Thanks gwgmer, will give it a try, I had confirmation from another post that one guy with the same problems changed the LCD and it worked ok, so there is still HOPE 
Will post back with the results!


----------



## patrulheiro (Dec 11, 2008)

No dice guys! Receive the new LCD but same problem. Might give Dell a call, wondering if I order a new cable would I get any results??


----------



## nikkioanderson (Dec 3, 2012)

Hey...know this is old but I am now having the same problem. I guess I was hoping you found the solution at some point. How did you fix it/how much did you pay to fix it? I have a new screen on the way but if it turns out to be a board issue should I just sell for scrap?


----------



## gwgmer (Sep 27, 2011)

> Hey...know this is old but I am now having the same problem. I guess I was hoping you found the solution at some point. How did you fix it/how much did you pay to fix it? I have a new screen on the way but if it turns out to be a board issue should I just sell for scrap?

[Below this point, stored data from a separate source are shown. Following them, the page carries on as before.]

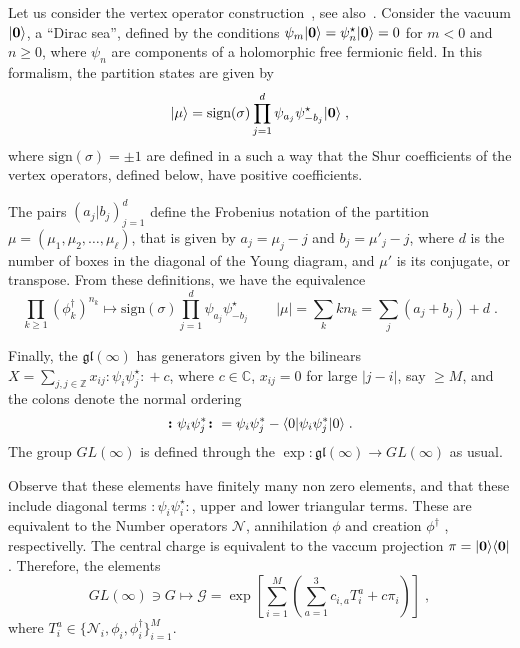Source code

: \documentclass[a4paper,11pt]{amsart}
\begin{document}
Let us consider the vertex operator construction~\cite{Okounkov2001},
see also~\cite{Alexandrov:2012tr, Wheeler:2010vmq}. Consider the
vacuum \(\lvert\bm{0}\rangle\), a ``Dirac sea'', defined by the conditions \(\psi_m\lvert\bm{0}\rangle
= \psi_n^\star\lvert\bm{0}\rangle =0 \) for \(m<0\) and \(n \geq 0\), where 
\(\psi_n\) are components of a holomorphic free fermionic field. 
In this formalism, the partition states are given by 
\begin{equation}
  \lvert\mu\rangle = \textrm{sign}(\sigma) \prod_{j=1}^d \psi_{a_j} \psi^\star_{-b_j}\lvert\bm{0}\rangle\; ,
\end{equation}
where \(\textrm{sign}(\sigma) = \pm 1\) are defined in a such a way
that the Shur coefficients of the vertex operators, defined below,
have positive coefficients.

The pairs \((a_j|b_j)_{j=1}^d\) define the Frobenius notation of the
partition \(\mu = (\mu_1, \mu_2, \dots, \mu_\ell)\), that is given by
\(a_j = \mu_j - j\) and \(b_j = \mu'_j - j\), where \(d\) is the
number of boxes in the diagonal of the Young diagram, and \(\mu'\) is
its conjugate, or transpose.  From these definitions, we have the
equivalence
\begin{equation}
  \prod_{k\geq 1} (\phi_k^\dagger)^{n_k} \mapsto \textrm{sign}(\sigma) \prod_{j=1}^d
  \psi_{a_j} \psi^\star_{-b_j} \qquad |\mu| = \sum_k k n_k = \sum_j(a_j + b_j) + d\; .
\end{equation}

Finally, the \(\mathfrak{gl}(\infty)\) has generators given by the
bilinears \(X = \sum_{j, j \in \mathbb{Z}} x_{ij} \bm{\colon} \psi_i \psi_j^\star\bm{\colon}
+ c\), where \(c\in \mathbb{C}\), \(x_{ij} =
0\) for large \(|j -i|\), say \(\geq M\), and the colons denote the normal ordering
\begin{equation}
  \bm{\colon} \psi_i \psi_j^\ast \bm{\colon} =  \psi_i \psi_j^\ast
  - \langle0\rvert \psi_i \psi_j^\ast \lvert0\rangle \; .
\end{equation}
The group \(GL(\infty)\) is defined through the \(\exp:
\mathfrak{gl}(\infty) \to GL(\infty)\) as usual.

Observe that these elements have finitely many non zero elements, and
that these include diagonal terms \(\bm{\colon} \psi_i
\psi_i^\star\bm{\colon}\), upper and lower triangular terms. These are
equivalent to the Number operators \(\mathcal{N}\), annihilation
\(\phi\) and creation \(\phi^\dagger\) , respectivelly.  The central
charge is equivalent to the vaccum projection \(\pi =
\lvert\bm{0}\rangle\langle\bm{0}\rvert\). Therefore, the elements
\begin{equation}
   GL(\infty) \ni G \mapsto
   \mathcal{G} = \exp \left[\sum_{i=1}^M \left( \sum_{a=1}^3
   c_{i, a} T_i^{a}  + c \pi_i \right)\right]\; ,
\end{equation}
where \(T^{a}_i \in \{ \mathcal{N}_i, \phi_i, \phi_i^\dagger \}_{i=1}^M\). 
\end{document}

Like I said a bit earlier in the thread, swapping out the LCD didn't work for me, and I'm pretty sure the guy ended up getting a new machine.
This doesn't mean that getting the new LCD won't work for you. Hopefully it will. But if it doesn't, I don't think there's a whole lot you can do.


----------



## patrulheiro (Dec 11, 2008)

gwgmer said:


> Like I said a bit earlier in the thread, swapping out the LCD didn't work for me, and I'm pretty sure the guy ended up getting a new machine.
> This doesn't mean that getting the new LCD won't work for you. Hopefully it will. But if it doesn't, I don't think there's a whole lot you can do.


Agree!
Had the same problem, tried new LCD, new cable but end up being a problem with the motherboard. I'm currently using as a media server where I RDP to it if I have to do any work


----------



## PetranGR (Sep 9, 2014)

Hello to all ,

I have the same problem as all of you said.

My laptop shows in external monitor but NO in the internal.

You turn it on,and you see the "really black" coming on , like the electricity is going through the system.

I have changed panel ,but with no result.
I am waiting for the new cable, to be arrived at my home next week. To see if i get any luck.

The connection of the PKL_LED in the schematics is clear , soldered good.

Any thoughts ?


----------